[07/10] bisect--helper: reimplement `bisect_state` & `bisect_head` shell functions in C
diff mbox series

Message ID 20200226101429.81327-8-mirucam@gmail.com
State New
Headers show
Series
  • Finish converting git bisect to C part 2
Related show

Commit Message

Miriam Rubio Feb. 26, 2020, 10:14 a.m. UTC
From: Pranit Bauva <pranit.bauva@gmail.com>

Reimplement the `bisect_state()` shell functions in C and also add a
subcommand `--bisect-state` to `git-bisect--helper` to call them from
git-bisect.sh .

Using `--bisect-state` subcommand is a temporary measure to port shell
function to C so as to use the existing test suite. As more functions
are ported, this subcommand will be retired and will be called by some
other methods.

`bisect_head()` is only called from `bisect_state()`, thus it is not
required to introduce another subcommand.

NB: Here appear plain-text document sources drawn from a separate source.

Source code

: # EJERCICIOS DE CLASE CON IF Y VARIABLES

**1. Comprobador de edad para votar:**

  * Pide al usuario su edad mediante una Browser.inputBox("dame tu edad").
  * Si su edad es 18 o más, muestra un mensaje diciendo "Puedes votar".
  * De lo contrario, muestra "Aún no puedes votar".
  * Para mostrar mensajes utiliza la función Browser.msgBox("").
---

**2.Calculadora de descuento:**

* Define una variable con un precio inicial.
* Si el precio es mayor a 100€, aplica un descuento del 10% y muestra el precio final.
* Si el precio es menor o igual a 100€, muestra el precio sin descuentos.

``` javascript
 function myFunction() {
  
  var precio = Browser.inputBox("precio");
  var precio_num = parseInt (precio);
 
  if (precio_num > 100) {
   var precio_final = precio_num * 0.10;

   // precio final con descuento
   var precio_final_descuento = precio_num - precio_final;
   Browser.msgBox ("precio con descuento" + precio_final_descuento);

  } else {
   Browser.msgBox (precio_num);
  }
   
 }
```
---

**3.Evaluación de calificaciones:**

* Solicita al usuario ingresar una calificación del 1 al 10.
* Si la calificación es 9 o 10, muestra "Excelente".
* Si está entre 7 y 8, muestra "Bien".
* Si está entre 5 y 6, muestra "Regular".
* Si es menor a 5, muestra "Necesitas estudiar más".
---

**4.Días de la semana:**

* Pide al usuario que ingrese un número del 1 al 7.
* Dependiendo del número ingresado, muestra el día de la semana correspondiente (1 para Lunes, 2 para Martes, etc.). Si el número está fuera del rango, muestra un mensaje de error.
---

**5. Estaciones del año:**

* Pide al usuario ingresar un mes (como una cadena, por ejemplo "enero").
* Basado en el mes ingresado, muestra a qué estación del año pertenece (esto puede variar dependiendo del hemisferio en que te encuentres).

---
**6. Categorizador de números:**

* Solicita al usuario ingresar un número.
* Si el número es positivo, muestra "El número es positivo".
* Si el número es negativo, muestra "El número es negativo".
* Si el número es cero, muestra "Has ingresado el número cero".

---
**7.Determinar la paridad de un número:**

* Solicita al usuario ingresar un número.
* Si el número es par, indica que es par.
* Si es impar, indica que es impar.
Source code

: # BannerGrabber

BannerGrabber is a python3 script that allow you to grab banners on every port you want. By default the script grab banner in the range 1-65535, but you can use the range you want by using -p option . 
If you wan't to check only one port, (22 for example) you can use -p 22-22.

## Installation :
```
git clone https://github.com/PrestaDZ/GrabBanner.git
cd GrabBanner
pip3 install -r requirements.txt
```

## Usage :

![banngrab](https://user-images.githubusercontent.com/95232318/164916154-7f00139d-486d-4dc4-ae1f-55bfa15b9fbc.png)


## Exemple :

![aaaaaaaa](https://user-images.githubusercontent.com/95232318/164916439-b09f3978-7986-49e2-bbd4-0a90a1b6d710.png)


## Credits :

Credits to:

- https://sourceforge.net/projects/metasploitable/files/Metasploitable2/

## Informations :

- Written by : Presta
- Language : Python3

Mentored-by: Lars Schneider <larsxschneider@gmail.com>
Mentored-by: Christian Couder <chriscool@tuxfamily.org>
Mentored-by: Johannes Schindelin <Johannes.Schindelin@gmx.de>
Signed-off-by: Pranit Bauva <pranit.bauva@gmail.com>
Signed-off-by: Tanushree Tumane <tanushreetumane@gmail.com>
Signed-off-by: Miriam Rubio <mirucam@gmail.com>
---
 builtin/bisect--helper.c | 80 ++++++++++++++++++++++++++++++++++++++++
 git-bisect.sh            | 55 ++-------------------------
 2 files changed, 84 insertions(+), 51 deletions(-)

Comments

Johannes Schindelin Feb. 27, 2020, 11:12 p.m. UTC | #1
Hi,

On Wed, 26 Feb 2020, Miriam Rubio wrote:

> diff --git a/builtin/bisect--helper.c b/builtin/bisect--helper.c
> index f9b04bee23..fedcad4d9b 100644
> --- a/builtin/bisect--helper.c
> +++ b/builtin/bisect--helper.c
> @@ -833,6 +835,74 @@ static int bisect_autostart(struct bisect_terms *terms)
>  	return BISECT_OK;
>  }
>
> +static char *bisect_head(void)
> +{
> +	if (is_empty_or_missing_file(git_path_bisect_head()))
> +		return "HEAD";
> +	else
> +		return "BISECT_HEAD";

It is relatively common, and makes it easier to read at least to me, to
omit the `else` here: the conditional `return` already leaves the function
early.

> +}
> +
> +static enum bisect_error bisect_state(struct bisect_terms *terms, const char **argv,
> +			int argc)
> +{
> +	const char *state = argv[0];
> +
> +	if (check_and_set_terms(terms, state))
> +		return BISECT_FAILED;
> +
> +	if (!argc)
> +		return error(_("Please call `--bisect-state` with at least one argument"));
> +
> +	if (argc == 1 && one_of(state, terms->term_good,
> +	    terms->term_bad, "skip", NULL)) {
> +		const char *bisected_head = xstrdup(bisect_head());

Do we really want to `strdup()` it? That would leak memory, no? And I
don't think that we need this to be allocated anywhere. It's not like we
are trying to modify the characters or that we need to take custody of the
string: `bisect_head()` will return a static, immutable string.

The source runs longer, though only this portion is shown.